Op 29 maart 2019 heeft de Rechtbank Amsterdam een tussenuitspraak gedaan in een zaak betreffende de overlevering van een opgeëiste persoon op basis van een Europees aanhoudingsbevel (EAB) uitgevaardigd door het Municipal Criminal Court in Zagreb, Kroatië. De vordering tot overlevering werd ingediend door de officier van justitie op 10 januari 2019 en betreft strafbare feiten die de opgeëiste persoon zou hebben gepleegd in Kroatië, waaronder vervalsing van administratieve documenten en handel in valse documenten. De rechtbank heeft de identiteit van de opgeëiste persoon vastgesteld en de relevante feiten onderzocht, waarbij werd vastgesteld dat de opgeëiste persoon geen vaste woon- of verblijfplaats in Nederland heeft en thans gedetineerd is in een Huis van Bewaring.
Tijdens de openbare zitting op 15 maart 2019 is de vordering behandeld. De officier van justitie, mr. M. Diependaal, was aanwezig, evenals de raadsman van de opgeëiste persoon, mr. J-H.L.C.M. Kuijpers. De rechtbank heeft de termijn voor uitspraak verlengd om voldoende tijd te hebben voor het nemen van een beslissing over de overlevering. De raadsman voerde aan dat de overlevering moest worden geweigerd op grond van artikel 9 van de Overleveringswet (OLW), omdat de opgeëiste persoon in Nederland al was veroordeeld voor feiten die verband hielden met de feiten waarvoor de overlevering werd verzocht.

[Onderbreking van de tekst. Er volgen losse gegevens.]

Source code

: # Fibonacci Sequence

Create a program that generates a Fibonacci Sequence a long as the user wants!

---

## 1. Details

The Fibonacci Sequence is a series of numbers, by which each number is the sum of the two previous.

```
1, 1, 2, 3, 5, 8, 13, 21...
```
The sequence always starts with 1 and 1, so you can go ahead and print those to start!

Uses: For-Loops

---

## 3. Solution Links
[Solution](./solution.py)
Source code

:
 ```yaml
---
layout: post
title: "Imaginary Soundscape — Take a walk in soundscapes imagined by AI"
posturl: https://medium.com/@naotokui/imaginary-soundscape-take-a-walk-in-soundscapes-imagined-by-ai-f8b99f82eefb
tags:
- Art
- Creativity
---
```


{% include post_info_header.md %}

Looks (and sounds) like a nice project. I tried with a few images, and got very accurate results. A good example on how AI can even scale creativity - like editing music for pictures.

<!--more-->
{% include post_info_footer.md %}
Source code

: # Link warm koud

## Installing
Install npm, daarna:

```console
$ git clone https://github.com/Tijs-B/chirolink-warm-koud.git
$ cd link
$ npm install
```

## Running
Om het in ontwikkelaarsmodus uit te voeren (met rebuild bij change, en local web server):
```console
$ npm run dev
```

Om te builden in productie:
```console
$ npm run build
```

De rechtbank heeft het verweer van de raadsman verworpen, oordelend dat de feiten waarvoor de overlevering wordt verzocht niet aan de orde zijn geweest in de Nederlandse strafzaak. De rechtbank concludeerde dat het EAB voldeed aan de eisen van de OLW en dat er geen weigeringsgronden waren. De rechtbank heeft daarom de overlevering toegestaan, waarmee de rechtbank de vordering van de officier van justitie heeft gehonoreerd. De uitspraak is gedaan door mr. C. Klomp, voorzitter, en mrs. J.A.A.G. de Vries en H.G. van der Wilt, rechters, in aanwezigheid van griffier mr. J.B.C. van der Veer.